L: Und das schafft ja die Kunst, oder? In einem Artikel des Tagesspiegels über deinen Film wirst du mit den Worten zitiert: „Man schaut mit der Lupe auf das Phänomen Gastarbeiter und will es verstehen. Das wollen wir Deutschen ja immer: verstehen. Nur manchmal gibt es nichts zu verstehen, sondern nur zu fühlen.“
CK: Klar, keiner schaut sich den Film an und ist emotionslos.
C: Am Ende gibt es eine Szene, wo die Stimme von Derya Yıldırım komplett versagt, und eine Träne nach der anderen fließt. Das war auch richtig schön!
CK: Ja, stell dir mal mich vor, ich habe das drei Jahre lang geschnitten (lacht). Das prallt ja auch an mir nicht ab. Jedes Mal bei dem Derya Yıldırım Part floß es links und rechts runter bei mir. Das funktioniert auch, wenn man den Part hundertmal gesehen hat. Aber das ist auch die einzige Stelle, an der wir keine Untertitel benutzen und den Song nicht übersetzen. Damit das nicht-türkischsprachige Publikum mitfühlt und nicht versucht, das Lied inhaltlich zu begreifen.
3. Was archiviert Musik?
L: Wenn man den Film sieht, begegnet einem am Anfang Musik, die vor allem den Schmerz der Trennung von der Heimat und den Geliebten beklagt. Texte und Sounds drücken eine starke Melancholie aus. Dann gibt es ab den 70er-Jahren eine Phase mit Künstlern wie Cem Karaca, in der eine viel größere Wut spürbar wird, wo ein anderes Selbstbewusstsein zu sehen ist, in der in viel deutlicher Kritik an der deutschen Gesellschaft geübt wird. Ein wenig abstrakter in Bezug auf das Heftthema gefragt: Was archiviert Musik? Was macht Musik als Medium mit Sound, Rhythmus und Lyrics in dieser Hinsicht besonders? Und was können wir anhand der Musik über die Zeit der sogenannten Gastarbeit und über die türkeistämmige Community lernen?

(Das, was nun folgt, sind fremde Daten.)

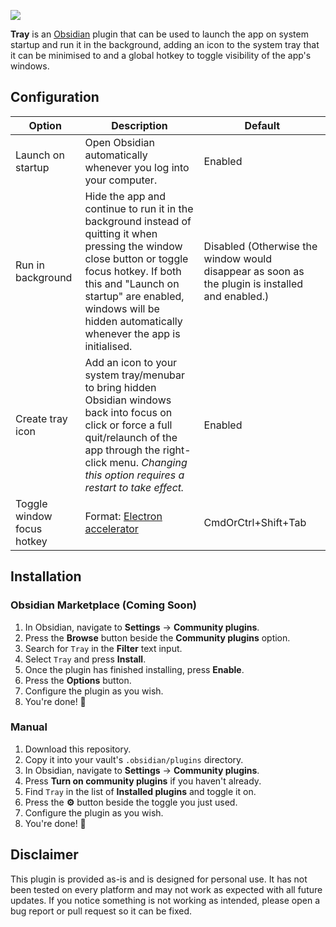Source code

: ![](thumbnail_large.png)

**Tray** is an [Obsidian](https://obsidian.md/) plugin that can be used to launch the app
on system startup and run it in the background, adding an icon to the system tray that it
can be minimised to and a global hotkey to toggle visibility of the app's windows.

## Configuration

| Option                     | Description                                                                                                                                                                                                                                                        | Default                                                                                         |
| -------------------------- | ------------------------------------------------------------------------------------------------------------------------------------------------------------------------------------------------------------------------------------------------------------------ | ----------------------------------------------------------------------------------------------- |
| Launch on startup          | Open Obsidian automatically whenever you log into your computer.                                                                                                                                                                                                   | Enabled                                                                                         |
| Run in background          | Hide the app and continue to run it in the background instead of quitting it when pressing the window close button or toggle focus hotkey. If both this and "Launch on startup" are enabled, windows will be hidden automatically whenever the app is initialised. | Disabled (Otherwise the window would disappear as soon as the plugin is installed and enabled.) |
| Create tray icon           | Add an icon to your system tray/menubar to bring hidden Obsidian windows back into focus on click or force a full quit/relaunch of the app through the right-click menu. _Changing this option requires a restart to take effect._                                 | Enabled                                                                                         |
| Toggle window focus hotkey | Format: [Electron accelerator](https://www.electronjs.org/docs/latest/api/accelerator)                                                                                                                                                                             | CmdOrCtrl+Shift+Tab                                                                             |

## Installation

### Obsidian Marketplace (Coming Soon)

1. In Obsidian, navigate to **Settings** → **Community plugins**.
2. Press the **Browse** button beside the **Community plugins** option.
3. Search for `Tray` in the **Filter** text input.
4. Select `Tray` and press **Install**.
5. Once the plugin has finished installing, press **Enable**.
6. Press the **Options** button.
7. Configure the plugin as you wish.
8. You're done! 🎉

### Manual

1. Download this repository.
2. Copy it into your vault's `.obsidian/plugins` directory.
3. In Obsidian, navigate to **Settings** → **Community plugins**.
4. Press **Turn on community plugins** if you haven't already.
5. Find `Tray` in the list of **Installed plugins** and toggle it on.
6. Press the **⚙️** button beside the toggle you just used.
7. Configure the plugin as you wish.
8. You're done! 🎉

## Disclaimer

This plugin is provided as-is and is designed for personal use. It has not
been tested on every platform and may not work as expected with all future updates.
If you notice something is not working as intended, please open a bug report or
pull request so it can be fixed.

Es zieht sich über die Jahrzehnte hinweg immer ein Thema durch die Musik […] hindurch, und das ist der Rassismus
CK: Ich weiß gar nicht, ob ich das beantworten kann. Was İmran Ayata im Film sagt, ist, dass sich eigentlich über die Jahrzehnte hinweg immer ein Thema durch die Musik oder die Texte hindurch zieht, und das ist der Rassismus. Es geht sehr viel um strukturellen oder systemischen Rassismus, gar nicht so sehr um den Rassismus, der auf der Straße stattfindet. Wenn Metin Türköz nach Deutschland kommt und dann erstmal sagt, hey momentmal wir dürfen nur in der Fabrik duschen, dann ist das erstmal ein Protest. Und das kommt aus der Aşık -Kultur (arab. Achik). Der Aşık ist ein Volkssänger, der Melodien improvisiert und dann Zeitgeschehen kommentiert, die großen religiösen oder mystischen Sagen besingt oder Gossip von einem Dorf zum nächsten transportiert. Diese Tradition kommt aus dem Vorderen Orient und ist an sich nichts Türkisches. Der Aşık liebt in einem weiteren Sinne alle Menschen - das Wort stammt von Aşk, also der Liebe.
L: Welche Rolle spielt diese Aşık-Kultur denn für die ersten Gastarbeiter_innen in Deutschland?
CK: Die ersten Amateur-Aşıks, die nach Deutschland kommen, sind eigentlich die Chronisten der Migration. Die kommentieren das Mal lustig sarkastisch, mal traurig mit Herzschmerz. Die erzählen ja nicht nur von beschwerlichen Dingen, sondern auch von den heiteren Seiten des Lebens. Sie machen ja zum Beispiel auch Lieder über die deutschen Mädchen, wie Adnan Türköz mit seinem Song „Monika“, oder über alles Mögliche, was sie in Deutschland kurios finden. Andererseits geht es natürlich auch um wichtige Ereignisse. Aşık Metin Türköz hat zum Beispiel unmittelbar nach dem Ford-Streik einen Song darüber rausgebracht.
L: Welche Stimmungen transportiert Musik nach der Anfangszeit der Gastarbeit und inwiefern zeigen sich in der Musik Brüche in Bezug auf die verschiedenen Generationen türkeistämmiger Menschen?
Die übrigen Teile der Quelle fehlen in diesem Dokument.